(Document images with source code)
BEGIN

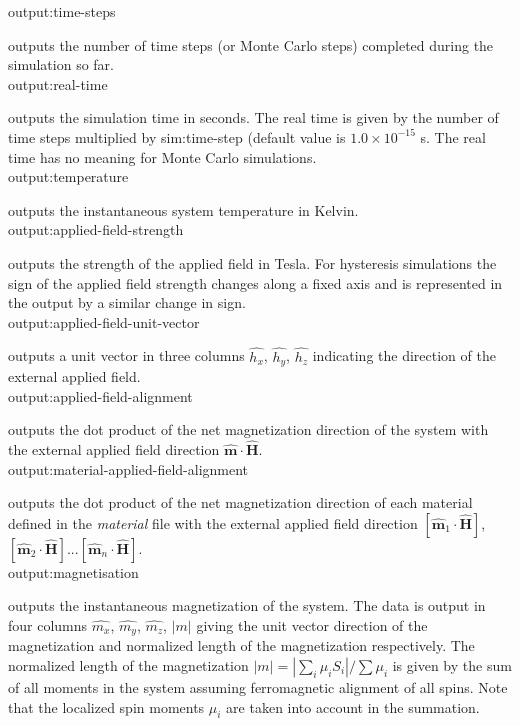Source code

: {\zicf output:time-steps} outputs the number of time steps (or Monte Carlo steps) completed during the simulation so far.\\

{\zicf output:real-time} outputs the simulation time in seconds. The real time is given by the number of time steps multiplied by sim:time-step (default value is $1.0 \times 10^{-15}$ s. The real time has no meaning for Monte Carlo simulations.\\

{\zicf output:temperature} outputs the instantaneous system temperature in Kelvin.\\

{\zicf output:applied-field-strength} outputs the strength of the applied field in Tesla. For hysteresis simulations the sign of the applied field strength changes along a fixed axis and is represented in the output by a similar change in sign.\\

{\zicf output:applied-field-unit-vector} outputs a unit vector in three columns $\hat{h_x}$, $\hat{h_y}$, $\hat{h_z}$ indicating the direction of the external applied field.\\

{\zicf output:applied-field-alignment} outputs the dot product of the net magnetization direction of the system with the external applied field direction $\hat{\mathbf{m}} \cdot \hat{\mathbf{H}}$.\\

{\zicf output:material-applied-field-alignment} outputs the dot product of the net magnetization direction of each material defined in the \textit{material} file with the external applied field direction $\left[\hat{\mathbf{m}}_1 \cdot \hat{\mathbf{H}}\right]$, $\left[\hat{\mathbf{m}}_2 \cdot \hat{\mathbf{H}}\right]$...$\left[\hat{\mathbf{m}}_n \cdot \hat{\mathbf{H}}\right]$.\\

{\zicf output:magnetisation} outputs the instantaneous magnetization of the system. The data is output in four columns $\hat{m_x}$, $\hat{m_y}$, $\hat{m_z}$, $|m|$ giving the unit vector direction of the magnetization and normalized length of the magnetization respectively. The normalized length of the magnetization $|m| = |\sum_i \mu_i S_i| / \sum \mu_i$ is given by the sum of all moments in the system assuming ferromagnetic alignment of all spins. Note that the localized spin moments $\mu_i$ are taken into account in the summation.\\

END
BEGIN

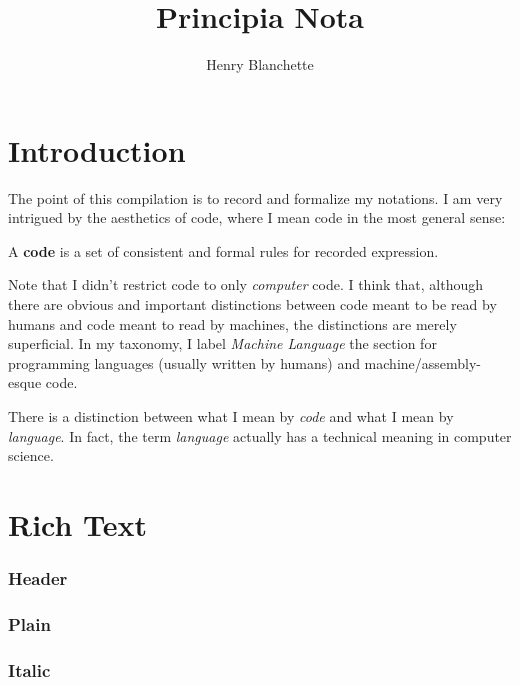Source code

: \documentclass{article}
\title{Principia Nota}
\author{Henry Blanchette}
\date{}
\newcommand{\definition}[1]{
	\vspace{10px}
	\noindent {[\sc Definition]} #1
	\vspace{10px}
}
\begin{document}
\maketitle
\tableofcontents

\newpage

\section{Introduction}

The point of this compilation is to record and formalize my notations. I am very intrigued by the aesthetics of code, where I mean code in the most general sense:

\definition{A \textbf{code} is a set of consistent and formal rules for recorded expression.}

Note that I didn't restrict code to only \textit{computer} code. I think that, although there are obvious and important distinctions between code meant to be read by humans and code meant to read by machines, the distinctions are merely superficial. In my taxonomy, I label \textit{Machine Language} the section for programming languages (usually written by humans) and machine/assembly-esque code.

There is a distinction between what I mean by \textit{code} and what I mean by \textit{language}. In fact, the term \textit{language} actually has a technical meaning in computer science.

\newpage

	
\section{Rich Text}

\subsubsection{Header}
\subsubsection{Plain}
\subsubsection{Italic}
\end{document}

END

What is expected: Where does the word "Monte" appear in the records above? Return every line that holds it.

Solution for this problem:
: {\zicf output:time-steps} outputs the number of time steps (or Monte Carlo steps) completed during the simulation so far.\\
{\zicf output:real-time} outputs the simulation time in seconds. The real time is given by the number of time steps multiplied by sim:time-step (default value is $1.0 \times 10^{-15}$ s. The real time has no meaning for Monte Carlo simulations.\\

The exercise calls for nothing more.